Vom Musikfanatiker zum Mystiker
«Mein Onkel hat mich in der Musiktheorie erzogen», erinnert sich Zehnder. Furer spielte auf dem Flügel vor, was der damals jugendliche Neffe im Nebenzimmer nachsingen sollte. Auf einmal habe der Onkel insistiert, dass er falsch singe, obwohl dem gar nicht so gewesen sei. «In diesem Moment wurde uns klar, dass er am Gehör erkrankt war.»
Bis zu seinem Tod sollte ein Tinnitus Furer quälen. «Für ihn als Komponist und Musikliebhaber war das eine Katastrophe, ein Tod im Leben», sagt der Flötist und Dirigent Zehnder. In seinen letzten 20 Lebensjahren habe er sich grundlegend verändert. Der bislang strenge, teilweise unnahbare Musikfanatiker sei weicher geworden, wurde gar zum Mystiker und Gottessucher.
«Jammere-Futtere-Sech dry schicke»
Obwohl er kaum noch hören konnte und das Komponieren eigentlich aufgegeben hatte, schrieb er für Kasper Zehnders Solistendiplom an der Flöte 1992 das Stück «Ballada», einen spanischen Volkstanz. Zehn Jahre später komponierte er – ebenfalls auf das Drängen Zehnders hin – das Werk mit dem ursprünglichen Titel «Im Leben Sterben – im Sterben Leben».

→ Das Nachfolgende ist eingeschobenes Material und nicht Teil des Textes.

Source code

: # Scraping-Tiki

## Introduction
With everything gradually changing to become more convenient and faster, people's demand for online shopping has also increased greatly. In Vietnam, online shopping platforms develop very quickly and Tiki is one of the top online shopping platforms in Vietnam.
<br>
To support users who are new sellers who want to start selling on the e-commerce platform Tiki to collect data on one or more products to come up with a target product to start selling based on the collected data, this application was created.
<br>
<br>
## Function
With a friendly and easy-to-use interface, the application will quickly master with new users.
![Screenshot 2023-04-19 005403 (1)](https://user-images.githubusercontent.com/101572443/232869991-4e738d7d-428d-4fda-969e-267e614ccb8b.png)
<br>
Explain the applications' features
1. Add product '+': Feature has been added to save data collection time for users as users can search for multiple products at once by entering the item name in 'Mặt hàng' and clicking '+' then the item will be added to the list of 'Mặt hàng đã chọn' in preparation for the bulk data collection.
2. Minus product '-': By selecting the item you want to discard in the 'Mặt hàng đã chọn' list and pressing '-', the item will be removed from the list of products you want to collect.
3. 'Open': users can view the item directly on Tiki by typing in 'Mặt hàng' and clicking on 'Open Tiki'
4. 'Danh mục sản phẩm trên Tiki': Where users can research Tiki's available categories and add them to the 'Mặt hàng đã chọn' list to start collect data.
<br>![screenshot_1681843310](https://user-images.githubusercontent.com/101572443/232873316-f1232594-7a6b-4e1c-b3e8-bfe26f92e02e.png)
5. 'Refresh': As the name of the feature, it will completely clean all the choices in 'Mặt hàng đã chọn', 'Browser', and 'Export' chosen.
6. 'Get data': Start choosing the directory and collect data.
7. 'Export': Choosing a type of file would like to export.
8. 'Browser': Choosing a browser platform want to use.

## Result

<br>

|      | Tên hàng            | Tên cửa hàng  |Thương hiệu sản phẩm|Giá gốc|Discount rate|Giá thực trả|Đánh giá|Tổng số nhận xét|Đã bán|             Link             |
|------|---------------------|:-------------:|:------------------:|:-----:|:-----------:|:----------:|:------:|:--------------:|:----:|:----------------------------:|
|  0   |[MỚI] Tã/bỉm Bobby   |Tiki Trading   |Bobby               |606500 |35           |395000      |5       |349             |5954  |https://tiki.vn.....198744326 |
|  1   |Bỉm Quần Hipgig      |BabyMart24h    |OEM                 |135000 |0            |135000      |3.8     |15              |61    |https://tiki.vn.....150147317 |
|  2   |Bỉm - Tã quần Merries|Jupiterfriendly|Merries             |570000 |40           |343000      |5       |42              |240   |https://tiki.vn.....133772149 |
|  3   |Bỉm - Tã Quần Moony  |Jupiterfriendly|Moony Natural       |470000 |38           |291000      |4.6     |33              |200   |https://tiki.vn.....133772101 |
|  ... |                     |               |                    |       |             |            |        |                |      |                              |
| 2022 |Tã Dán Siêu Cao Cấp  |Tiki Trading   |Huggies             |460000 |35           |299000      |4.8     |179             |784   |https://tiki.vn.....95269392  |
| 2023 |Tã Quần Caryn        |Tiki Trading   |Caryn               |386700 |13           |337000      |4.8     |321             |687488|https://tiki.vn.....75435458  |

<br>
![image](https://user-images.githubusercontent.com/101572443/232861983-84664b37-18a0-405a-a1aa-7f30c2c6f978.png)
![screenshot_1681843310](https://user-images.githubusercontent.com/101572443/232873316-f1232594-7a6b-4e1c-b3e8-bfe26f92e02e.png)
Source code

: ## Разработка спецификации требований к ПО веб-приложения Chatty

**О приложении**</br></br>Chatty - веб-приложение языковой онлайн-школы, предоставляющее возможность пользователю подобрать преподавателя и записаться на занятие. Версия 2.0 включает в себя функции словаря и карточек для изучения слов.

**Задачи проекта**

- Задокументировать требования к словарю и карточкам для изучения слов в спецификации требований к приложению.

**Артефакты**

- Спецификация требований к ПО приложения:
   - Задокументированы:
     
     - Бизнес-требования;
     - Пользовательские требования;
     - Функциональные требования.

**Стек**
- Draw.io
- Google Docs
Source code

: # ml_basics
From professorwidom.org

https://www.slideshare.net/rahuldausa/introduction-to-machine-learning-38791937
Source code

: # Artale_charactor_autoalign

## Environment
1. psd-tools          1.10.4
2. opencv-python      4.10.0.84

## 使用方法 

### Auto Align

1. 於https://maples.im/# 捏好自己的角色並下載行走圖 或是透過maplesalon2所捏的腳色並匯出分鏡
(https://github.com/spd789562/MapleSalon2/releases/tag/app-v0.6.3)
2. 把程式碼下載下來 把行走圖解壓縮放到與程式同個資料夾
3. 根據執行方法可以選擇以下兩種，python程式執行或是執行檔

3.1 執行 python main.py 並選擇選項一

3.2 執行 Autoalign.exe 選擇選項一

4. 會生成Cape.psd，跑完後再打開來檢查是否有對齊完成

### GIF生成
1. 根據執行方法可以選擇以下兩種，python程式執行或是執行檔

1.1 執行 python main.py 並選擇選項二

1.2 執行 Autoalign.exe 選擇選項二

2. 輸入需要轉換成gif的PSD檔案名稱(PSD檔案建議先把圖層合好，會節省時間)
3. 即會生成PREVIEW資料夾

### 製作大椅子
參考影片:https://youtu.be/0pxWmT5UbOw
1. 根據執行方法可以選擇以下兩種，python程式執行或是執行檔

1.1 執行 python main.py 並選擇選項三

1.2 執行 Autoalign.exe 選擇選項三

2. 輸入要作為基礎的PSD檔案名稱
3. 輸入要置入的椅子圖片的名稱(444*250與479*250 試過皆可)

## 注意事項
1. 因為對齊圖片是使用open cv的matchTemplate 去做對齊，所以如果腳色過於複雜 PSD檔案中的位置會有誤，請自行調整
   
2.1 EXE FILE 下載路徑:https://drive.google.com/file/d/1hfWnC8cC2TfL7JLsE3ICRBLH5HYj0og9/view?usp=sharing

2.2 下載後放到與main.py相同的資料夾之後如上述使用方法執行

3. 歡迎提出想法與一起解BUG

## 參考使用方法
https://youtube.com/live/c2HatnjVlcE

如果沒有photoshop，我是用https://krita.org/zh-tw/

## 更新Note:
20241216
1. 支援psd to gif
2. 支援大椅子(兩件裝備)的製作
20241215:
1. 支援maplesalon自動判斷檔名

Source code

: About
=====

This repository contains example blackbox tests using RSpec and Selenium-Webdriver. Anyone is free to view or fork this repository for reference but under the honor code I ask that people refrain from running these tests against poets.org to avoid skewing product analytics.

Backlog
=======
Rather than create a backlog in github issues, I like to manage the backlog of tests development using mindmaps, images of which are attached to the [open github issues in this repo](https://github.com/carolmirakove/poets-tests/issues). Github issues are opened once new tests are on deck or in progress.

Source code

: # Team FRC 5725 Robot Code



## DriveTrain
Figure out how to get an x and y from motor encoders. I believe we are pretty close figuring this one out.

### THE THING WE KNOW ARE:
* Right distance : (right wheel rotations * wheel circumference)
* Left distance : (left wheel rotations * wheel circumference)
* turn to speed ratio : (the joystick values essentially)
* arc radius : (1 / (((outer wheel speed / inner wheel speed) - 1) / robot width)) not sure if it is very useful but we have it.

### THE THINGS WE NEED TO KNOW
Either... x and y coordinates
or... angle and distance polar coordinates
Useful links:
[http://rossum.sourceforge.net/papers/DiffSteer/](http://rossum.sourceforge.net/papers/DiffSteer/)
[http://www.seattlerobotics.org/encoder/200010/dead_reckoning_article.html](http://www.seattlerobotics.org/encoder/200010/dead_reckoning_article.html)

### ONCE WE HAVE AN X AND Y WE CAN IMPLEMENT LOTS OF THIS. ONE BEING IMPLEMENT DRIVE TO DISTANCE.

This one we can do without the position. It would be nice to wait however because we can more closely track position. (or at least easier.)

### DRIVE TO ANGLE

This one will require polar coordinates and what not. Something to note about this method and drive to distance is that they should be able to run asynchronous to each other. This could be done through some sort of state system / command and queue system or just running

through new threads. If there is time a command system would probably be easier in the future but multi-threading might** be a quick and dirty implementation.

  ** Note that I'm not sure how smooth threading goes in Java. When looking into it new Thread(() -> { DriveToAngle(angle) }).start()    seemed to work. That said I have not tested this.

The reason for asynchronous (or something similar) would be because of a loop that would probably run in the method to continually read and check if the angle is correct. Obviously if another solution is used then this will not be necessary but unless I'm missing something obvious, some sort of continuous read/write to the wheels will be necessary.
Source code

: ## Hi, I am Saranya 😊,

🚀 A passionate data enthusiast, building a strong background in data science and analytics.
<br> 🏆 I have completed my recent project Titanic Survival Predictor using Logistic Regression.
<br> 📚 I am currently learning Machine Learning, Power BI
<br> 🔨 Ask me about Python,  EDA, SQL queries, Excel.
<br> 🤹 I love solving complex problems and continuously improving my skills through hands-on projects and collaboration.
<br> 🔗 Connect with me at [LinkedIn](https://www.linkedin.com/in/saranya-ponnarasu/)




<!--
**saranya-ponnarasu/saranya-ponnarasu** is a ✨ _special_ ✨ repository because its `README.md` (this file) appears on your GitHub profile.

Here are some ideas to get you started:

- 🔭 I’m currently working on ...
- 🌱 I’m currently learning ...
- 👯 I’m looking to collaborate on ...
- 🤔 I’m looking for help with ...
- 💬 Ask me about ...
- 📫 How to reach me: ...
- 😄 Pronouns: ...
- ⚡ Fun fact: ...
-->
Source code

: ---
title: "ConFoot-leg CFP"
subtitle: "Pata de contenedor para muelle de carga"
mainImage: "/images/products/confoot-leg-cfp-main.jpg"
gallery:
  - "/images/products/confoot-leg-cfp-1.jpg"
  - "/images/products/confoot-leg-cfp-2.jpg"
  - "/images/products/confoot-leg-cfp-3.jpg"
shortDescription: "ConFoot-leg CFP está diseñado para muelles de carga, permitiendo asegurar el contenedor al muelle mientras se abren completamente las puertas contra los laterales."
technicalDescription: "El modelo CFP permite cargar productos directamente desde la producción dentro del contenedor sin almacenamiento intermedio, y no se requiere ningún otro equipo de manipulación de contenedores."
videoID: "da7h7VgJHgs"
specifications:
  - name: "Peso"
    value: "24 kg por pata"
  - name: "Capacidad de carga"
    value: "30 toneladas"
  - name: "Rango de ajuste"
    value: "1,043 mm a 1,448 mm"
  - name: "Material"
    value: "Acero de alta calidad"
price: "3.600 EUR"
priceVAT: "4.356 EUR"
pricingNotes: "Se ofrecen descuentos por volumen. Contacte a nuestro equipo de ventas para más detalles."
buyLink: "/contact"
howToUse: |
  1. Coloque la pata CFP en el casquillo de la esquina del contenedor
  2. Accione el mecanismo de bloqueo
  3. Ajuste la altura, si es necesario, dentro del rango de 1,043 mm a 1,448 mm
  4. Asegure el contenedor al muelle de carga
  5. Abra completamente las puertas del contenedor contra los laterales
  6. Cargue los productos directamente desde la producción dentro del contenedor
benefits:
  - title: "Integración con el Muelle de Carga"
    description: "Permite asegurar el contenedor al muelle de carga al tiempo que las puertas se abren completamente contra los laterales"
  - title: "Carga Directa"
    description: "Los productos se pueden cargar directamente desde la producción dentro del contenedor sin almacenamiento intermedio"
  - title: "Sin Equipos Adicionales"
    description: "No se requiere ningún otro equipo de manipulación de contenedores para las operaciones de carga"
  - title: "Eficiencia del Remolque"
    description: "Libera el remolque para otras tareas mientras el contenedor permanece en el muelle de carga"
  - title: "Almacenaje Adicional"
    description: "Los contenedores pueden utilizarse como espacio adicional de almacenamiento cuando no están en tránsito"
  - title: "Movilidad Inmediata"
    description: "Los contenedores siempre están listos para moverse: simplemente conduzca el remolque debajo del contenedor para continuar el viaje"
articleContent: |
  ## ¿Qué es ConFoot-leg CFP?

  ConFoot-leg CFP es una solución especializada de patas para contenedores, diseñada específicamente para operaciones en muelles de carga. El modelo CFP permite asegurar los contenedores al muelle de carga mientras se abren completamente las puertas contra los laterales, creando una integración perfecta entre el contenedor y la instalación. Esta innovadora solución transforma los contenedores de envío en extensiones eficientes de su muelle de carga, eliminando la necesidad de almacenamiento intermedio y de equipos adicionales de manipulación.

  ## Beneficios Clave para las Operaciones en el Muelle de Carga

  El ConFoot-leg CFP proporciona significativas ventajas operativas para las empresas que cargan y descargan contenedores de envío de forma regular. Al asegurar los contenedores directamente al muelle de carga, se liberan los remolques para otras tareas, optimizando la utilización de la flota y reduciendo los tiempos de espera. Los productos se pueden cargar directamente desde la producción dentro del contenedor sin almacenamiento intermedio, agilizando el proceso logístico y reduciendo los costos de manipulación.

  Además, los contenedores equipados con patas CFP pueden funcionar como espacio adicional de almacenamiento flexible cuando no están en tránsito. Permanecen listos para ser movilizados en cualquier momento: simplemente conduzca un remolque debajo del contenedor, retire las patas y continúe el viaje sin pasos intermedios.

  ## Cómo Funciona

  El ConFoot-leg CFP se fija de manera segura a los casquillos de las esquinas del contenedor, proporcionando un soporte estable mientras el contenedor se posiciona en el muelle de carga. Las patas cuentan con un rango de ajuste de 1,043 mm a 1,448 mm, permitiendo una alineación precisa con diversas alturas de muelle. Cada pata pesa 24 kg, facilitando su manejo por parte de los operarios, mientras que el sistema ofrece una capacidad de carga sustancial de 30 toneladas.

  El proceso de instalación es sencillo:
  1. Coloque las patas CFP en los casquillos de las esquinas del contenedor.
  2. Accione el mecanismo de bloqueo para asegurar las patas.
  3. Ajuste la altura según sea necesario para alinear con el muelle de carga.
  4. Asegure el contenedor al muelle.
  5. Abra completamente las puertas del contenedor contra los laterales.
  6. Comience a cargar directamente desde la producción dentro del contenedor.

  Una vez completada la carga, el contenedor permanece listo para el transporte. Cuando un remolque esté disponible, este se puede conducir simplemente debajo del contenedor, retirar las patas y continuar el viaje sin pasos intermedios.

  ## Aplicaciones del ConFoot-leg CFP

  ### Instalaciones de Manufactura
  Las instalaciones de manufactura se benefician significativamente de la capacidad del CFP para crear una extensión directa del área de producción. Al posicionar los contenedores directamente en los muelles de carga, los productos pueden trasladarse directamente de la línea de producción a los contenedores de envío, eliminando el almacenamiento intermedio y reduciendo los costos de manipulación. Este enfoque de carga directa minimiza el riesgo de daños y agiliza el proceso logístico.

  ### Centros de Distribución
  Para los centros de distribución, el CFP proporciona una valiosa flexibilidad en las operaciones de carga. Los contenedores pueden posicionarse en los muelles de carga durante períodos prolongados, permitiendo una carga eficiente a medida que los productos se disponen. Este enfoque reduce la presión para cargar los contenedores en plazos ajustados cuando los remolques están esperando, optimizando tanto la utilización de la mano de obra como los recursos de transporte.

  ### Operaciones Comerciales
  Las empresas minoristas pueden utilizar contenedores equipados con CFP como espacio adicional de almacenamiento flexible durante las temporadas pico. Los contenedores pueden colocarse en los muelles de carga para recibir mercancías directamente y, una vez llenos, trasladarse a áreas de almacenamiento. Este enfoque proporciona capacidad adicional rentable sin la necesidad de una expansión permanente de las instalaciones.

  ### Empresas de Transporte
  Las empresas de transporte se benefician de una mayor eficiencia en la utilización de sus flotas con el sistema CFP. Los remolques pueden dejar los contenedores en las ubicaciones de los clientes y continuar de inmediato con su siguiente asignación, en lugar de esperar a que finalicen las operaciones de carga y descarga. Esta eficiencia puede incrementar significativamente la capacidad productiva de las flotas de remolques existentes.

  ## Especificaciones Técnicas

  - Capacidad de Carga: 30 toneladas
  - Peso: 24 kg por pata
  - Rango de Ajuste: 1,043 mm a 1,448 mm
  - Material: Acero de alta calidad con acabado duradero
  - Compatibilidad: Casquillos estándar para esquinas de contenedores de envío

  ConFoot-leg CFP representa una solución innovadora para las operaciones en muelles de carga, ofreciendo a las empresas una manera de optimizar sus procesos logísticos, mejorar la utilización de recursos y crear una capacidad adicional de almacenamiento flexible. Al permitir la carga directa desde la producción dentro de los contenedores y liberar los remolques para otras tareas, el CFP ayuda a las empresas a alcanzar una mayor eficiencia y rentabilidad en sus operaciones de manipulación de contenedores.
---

Die drei Sätze «Jammere-Futtere-Sech dry schicke» gehen von der irritierenden Tonfolge aus, die der Tinnitus-geplagte Furer pausenlos im Ohr hatte. Darin enthalten ist der versöhnliche Choral des Berner Lyrikers Werner Paul Barfuss: «Wer den Tod nur fürchten kann / Der ist fürwahr ein armer Mann / Den nenn’ ich einen reichen Mann / Der im Tode leben kann». Diese «Monopartita» wird im Rahmen des Festivals von Studierenden der HKB aufgeführt.
Letzte Rose, viele Gottheiten
Sein allerletztes Werk, «Ich sah des Sommers letzte Rose stehn», entstanden 2013, im Todesjahr Furers, wird vom Schweizer Jugendchor uraufgeführt. Das Berner Kammerorchester (BKO), das Vokalensemble ardent sowie Tenorsolist Loic Félix folgen ihm durch seine «Vita perennis». Kammerorchester, Sopranistin Marysol Schalit, Mezzosopranistin und Altistin Stephanie Szanto, Bariton Wolfgang Resch und gemischter Chor interpretieren Furers ökumenisches Vermächtnis, sein «Lob der Gottheit». Dieses umfasst buddhistische, jüdische, christliche und islamische Gottesvorstellungen umfasst. Und am Ende erklingt Felix Mendelssohn Bartholdys «Lobgesang».